Publié en ligne le 25 juin 2025 - Esprit critique et zététique -

Le vingtième congrès des sceptiques européens s’est tenu à Lyon du 31 mai au 2 juin 2024. Pour la première fois, la France a accueilli cet événement organisé par le Conseil européen des organisations sceptiques (Ecso, fédération d’associations sceptiques européennes, fondée en 1994 et dont l’Afis est membre). L’Afis était en charge de l’organisation à travers sa commission internationale et son comité local (Afis-Lyon).

L’événement a réuni 90 participants de quatorze pays, dont 32 français ainsi que quelques américains et australiens. Le programme, très riche, s’est déroulé sur deux jours et demi. Il était organisé autour de cinq sessions traitant de sujets variés (voir le programme sur le site de l’Ecso, www.ecso.org). Des experts scientifiques et des sceptiques renommés ont proposé de passionnantes conférences suivies de riches discussions (menées en anglais, la langue de l’événement). La convivialité était aussi présente, avec un dîner de bienvenue à l’école hôtelière de Lyon (le restaurant Vatel).

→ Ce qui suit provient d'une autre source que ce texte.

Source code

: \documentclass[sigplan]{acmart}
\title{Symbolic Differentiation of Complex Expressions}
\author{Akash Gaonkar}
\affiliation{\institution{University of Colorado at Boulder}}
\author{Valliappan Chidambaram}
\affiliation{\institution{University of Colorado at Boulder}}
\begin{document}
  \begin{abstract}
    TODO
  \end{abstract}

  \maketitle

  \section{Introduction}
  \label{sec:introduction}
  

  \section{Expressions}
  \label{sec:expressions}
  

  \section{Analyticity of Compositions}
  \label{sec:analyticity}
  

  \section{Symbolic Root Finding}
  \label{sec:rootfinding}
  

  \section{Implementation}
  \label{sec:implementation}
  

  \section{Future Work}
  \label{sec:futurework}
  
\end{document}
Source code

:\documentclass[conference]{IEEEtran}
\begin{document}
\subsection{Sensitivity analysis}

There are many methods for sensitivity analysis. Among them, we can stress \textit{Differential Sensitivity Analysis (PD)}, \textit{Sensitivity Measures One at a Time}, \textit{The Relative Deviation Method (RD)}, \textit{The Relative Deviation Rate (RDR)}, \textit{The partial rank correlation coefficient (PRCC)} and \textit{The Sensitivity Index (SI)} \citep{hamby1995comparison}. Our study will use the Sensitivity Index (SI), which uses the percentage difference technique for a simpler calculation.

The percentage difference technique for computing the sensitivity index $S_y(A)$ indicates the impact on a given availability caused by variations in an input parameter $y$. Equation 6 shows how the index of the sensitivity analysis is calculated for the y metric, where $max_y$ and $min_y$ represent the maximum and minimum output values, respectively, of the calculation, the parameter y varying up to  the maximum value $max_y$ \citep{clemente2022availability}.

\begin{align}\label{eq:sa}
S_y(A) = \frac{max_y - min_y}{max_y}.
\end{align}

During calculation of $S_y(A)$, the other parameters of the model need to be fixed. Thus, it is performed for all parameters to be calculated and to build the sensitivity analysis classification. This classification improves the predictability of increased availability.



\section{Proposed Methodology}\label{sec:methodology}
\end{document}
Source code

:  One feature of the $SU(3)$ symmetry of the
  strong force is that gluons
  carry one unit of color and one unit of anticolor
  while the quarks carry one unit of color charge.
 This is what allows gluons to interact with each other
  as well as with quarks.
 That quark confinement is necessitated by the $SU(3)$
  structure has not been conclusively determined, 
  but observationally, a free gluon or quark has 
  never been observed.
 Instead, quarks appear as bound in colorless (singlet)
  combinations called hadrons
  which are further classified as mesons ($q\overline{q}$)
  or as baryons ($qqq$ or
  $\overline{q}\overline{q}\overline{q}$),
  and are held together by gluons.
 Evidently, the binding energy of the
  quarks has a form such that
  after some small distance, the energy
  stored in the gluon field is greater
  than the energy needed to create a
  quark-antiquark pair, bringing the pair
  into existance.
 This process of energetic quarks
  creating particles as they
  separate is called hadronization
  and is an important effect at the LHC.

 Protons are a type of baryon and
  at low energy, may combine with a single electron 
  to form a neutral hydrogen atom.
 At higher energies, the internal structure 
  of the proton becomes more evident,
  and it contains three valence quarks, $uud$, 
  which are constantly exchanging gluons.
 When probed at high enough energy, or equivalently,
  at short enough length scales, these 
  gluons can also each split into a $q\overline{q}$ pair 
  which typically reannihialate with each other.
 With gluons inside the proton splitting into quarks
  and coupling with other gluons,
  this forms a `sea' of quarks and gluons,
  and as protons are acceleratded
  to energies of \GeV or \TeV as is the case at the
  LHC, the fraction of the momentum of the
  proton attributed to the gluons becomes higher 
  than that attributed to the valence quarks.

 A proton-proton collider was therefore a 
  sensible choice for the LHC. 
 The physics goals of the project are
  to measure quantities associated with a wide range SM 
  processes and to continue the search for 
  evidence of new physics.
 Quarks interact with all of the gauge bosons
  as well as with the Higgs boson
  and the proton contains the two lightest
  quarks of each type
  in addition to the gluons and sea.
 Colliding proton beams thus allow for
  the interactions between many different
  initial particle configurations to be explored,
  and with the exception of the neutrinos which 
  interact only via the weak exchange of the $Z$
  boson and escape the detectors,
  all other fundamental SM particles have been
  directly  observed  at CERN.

Voici un bref compte-rendu de la conférence.

Le futur de l’énergie en Europe

Pour Myrto Tripathi, spécialiste de la transition énergétique et animatrice de deux associations favorables au développement de l’énergie nucléaire (Les voix du nucléaire et WePlanet), cette dernière répond à toutes les exigences actuelles à même de fournir une énergie bas carbone adaptée aux besoins de nos sociétés et au défi du réchauffement climatique. Toutefois, elle note que la large adhésion du grand public qu’elle souhaite promouvoir se heurte à la désinformation et aux idées reçues. Dès lors, s’interroge-t-elle, comment restituer toute la connaissance scientifique relative à ce mode de production d’électricité ?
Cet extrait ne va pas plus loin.